WHAT IS REQUIRED
Please output the data below exactly as given, starting at its first line and stopping after the line that contains "### Data preparation".

(Source texts of formatted documents)

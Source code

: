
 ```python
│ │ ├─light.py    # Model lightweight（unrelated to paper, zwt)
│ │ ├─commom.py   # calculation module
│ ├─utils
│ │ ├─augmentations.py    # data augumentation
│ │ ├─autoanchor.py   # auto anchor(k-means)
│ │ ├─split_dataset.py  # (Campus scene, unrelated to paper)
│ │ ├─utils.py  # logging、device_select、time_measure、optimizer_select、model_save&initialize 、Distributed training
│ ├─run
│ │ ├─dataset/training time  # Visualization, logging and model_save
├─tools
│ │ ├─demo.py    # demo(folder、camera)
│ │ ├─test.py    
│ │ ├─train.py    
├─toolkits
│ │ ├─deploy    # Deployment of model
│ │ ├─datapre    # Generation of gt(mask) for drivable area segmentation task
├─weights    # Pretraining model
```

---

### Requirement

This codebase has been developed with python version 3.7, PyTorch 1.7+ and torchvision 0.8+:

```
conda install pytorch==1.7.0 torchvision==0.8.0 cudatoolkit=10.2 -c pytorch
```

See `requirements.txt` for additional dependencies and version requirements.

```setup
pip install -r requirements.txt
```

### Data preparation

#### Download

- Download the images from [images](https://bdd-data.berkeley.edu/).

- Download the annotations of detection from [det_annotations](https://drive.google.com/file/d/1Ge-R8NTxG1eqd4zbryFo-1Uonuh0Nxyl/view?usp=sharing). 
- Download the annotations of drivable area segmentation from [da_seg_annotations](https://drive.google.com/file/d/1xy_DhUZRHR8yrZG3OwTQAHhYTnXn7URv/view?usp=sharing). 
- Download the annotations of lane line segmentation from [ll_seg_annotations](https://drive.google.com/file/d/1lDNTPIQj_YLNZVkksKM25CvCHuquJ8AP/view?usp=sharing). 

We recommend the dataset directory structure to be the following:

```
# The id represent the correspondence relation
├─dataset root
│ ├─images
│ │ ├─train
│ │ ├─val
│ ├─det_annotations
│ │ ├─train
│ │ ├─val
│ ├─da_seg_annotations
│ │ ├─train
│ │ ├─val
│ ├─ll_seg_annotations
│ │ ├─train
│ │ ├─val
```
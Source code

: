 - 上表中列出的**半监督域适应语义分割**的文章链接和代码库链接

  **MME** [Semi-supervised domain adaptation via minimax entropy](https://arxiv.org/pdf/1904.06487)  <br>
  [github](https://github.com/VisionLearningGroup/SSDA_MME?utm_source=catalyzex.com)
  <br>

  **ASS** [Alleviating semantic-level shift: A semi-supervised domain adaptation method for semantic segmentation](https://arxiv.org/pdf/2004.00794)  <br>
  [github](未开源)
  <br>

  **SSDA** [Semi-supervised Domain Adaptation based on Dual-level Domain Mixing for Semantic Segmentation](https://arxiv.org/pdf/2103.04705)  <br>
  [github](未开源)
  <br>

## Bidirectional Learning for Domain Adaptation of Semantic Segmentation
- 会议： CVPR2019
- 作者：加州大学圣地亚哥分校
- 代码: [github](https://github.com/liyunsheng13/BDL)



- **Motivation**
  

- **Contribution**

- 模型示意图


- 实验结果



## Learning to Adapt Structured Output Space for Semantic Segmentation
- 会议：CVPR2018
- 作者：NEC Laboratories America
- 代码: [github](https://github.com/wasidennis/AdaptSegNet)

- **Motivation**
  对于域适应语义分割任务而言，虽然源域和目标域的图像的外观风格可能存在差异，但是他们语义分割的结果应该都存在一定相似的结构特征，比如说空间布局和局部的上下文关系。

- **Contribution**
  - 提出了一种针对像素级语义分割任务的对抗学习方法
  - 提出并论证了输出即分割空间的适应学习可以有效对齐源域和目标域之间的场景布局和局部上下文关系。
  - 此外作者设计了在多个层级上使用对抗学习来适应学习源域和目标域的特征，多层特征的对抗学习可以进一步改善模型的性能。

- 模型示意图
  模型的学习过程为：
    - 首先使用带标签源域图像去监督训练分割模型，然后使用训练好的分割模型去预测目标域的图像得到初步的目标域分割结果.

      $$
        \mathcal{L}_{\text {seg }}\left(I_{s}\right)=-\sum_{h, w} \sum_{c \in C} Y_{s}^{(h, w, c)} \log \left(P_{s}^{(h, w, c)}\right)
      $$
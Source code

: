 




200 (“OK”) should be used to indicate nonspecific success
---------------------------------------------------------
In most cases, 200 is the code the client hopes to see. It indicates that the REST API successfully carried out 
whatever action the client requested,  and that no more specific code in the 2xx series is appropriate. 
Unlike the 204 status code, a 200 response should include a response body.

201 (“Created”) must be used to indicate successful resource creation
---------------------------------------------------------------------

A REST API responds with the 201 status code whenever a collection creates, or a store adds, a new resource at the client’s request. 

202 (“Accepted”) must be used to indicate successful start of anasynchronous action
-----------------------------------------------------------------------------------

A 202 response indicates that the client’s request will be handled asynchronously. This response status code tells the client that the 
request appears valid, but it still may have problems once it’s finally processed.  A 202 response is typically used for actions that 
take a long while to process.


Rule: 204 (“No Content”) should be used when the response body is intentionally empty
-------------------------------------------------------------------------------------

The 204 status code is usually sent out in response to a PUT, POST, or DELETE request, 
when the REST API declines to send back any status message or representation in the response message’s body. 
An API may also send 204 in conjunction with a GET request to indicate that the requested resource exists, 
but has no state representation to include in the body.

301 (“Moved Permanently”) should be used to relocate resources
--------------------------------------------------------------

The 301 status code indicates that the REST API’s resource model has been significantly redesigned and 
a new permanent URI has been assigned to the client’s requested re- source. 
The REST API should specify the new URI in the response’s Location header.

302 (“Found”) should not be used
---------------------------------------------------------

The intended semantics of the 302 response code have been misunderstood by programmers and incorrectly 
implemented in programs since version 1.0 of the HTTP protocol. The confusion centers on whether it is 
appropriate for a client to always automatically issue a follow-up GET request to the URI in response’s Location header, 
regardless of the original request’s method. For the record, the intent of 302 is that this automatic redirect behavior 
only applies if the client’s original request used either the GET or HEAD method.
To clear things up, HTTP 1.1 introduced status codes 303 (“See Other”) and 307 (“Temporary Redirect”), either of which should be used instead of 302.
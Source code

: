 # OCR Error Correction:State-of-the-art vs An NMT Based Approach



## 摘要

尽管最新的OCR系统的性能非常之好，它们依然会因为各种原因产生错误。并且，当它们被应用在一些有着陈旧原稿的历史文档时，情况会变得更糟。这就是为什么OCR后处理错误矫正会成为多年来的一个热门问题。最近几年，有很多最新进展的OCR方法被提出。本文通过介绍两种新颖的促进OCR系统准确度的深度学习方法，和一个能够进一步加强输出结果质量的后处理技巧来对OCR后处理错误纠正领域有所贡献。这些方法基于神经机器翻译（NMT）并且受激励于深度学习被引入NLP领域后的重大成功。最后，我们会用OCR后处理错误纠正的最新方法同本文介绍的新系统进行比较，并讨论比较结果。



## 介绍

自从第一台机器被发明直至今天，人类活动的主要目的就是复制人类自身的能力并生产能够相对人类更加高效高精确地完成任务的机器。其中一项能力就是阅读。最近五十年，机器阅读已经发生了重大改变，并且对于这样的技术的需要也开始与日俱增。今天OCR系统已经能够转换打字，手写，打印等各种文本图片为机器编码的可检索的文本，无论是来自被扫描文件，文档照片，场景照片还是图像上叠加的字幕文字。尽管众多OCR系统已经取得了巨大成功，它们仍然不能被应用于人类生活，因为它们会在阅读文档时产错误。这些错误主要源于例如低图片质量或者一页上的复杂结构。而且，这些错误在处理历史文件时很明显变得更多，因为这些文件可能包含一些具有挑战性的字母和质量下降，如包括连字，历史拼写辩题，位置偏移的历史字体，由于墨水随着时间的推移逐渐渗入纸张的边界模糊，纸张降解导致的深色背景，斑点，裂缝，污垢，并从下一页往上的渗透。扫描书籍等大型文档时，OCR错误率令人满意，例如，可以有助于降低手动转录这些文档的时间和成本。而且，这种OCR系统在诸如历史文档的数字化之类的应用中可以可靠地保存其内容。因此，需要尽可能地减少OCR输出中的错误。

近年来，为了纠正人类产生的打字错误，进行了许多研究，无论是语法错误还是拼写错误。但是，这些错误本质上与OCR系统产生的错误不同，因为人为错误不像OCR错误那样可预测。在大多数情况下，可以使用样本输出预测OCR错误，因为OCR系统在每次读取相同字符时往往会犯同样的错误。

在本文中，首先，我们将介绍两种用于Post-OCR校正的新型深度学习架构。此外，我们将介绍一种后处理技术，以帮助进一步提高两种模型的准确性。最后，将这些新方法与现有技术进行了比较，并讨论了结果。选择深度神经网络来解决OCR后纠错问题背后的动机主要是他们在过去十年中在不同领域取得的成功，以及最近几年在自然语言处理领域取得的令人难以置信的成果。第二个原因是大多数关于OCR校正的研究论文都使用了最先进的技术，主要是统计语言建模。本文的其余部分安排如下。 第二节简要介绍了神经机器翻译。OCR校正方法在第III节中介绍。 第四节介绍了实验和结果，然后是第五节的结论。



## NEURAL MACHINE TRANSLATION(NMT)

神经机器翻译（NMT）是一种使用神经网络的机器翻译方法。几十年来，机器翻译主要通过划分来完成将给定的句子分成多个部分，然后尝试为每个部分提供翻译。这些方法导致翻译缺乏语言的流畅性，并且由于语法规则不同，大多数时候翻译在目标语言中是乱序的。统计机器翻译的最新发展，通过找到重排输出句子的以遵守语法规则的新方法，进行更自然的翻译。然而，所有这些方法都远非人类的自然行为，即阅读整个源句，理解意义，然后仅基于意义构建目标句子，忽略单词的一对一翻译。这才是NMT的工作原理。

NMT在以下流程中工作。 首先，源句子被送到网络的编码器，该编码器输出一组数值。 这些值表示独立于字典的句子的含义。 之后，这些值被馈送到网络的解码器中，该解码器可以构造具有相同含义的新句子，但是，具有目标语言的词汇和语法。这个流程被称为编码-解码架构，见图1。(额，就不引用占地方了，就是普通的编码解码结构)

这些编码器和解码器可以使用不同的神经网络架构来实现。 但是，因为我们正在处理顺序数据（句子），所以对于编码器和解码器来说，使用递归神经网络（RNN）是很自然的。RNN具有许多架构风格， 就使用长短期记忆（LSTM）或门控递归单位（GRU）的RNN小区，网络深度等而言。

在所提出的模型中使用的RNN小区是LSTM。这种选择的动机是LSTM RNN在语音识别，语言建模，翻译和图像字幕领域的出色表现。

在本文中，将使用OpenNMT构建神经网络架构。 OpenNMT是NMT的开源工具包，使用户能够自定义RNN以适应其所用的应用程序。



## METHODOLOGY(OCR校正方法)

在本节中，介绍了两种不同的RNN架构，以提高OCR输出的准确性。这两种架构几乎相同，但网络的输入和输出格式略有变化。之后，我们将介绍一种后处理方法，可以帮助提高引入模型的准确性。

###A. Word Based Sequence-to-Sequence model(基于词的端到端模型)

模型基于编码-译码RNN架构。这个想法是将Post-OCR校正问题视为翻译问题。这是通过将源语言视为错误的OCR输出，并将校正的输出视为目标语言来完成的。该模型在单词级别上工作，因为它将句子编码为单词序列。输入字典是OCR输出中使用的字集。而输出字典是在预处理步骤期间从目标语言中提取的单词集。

COMPLETED TASK
Source code

:
 ```python
│ │ ├─light.py    # Model lightweight（unrelated to paper, zwt)
│ │ ├─commom.py   # calculation module
│ ├─utils
│ │ ├─augmentations.py    # data augumentation
│ │ ├─autoanchor.py   # auto anchor(k-means)
│ │ ├─split_dataset.py  # (Campus scene, unrelated to paper)
│ │ ├─utils.py  # logging、device_select、time_measure、optimizer_select、model_save&initialize 、Distributed training
│ ├─run
│ │ ├─dataset/training time  # Visualization, logging and model_save
├─tools
│ │ ├─demo.py    # demo(folder、camera)
│ │ ├─test.py    
│ │ ├─train.py    
├─toolkits
│ │ ├─deploy    # Deployment of model
│ │ ├─datapre    # Generation of gt(mask) for drivable area segmentation task
├─weights    # Pretraining model
```

---

### Requirement

This codebase has been developed with python version 3.7, PyTorch 1.7+ and torchvision 0.8+:

```
conda install pytorch==1.7.0 torchvision==0.8.0 cudatoolkit=10.2 -c pytorch
```

See `requirements.txt` for additional dependencies and version requirements.

```setup
pip install -r requirements.txt
```

### Data preparation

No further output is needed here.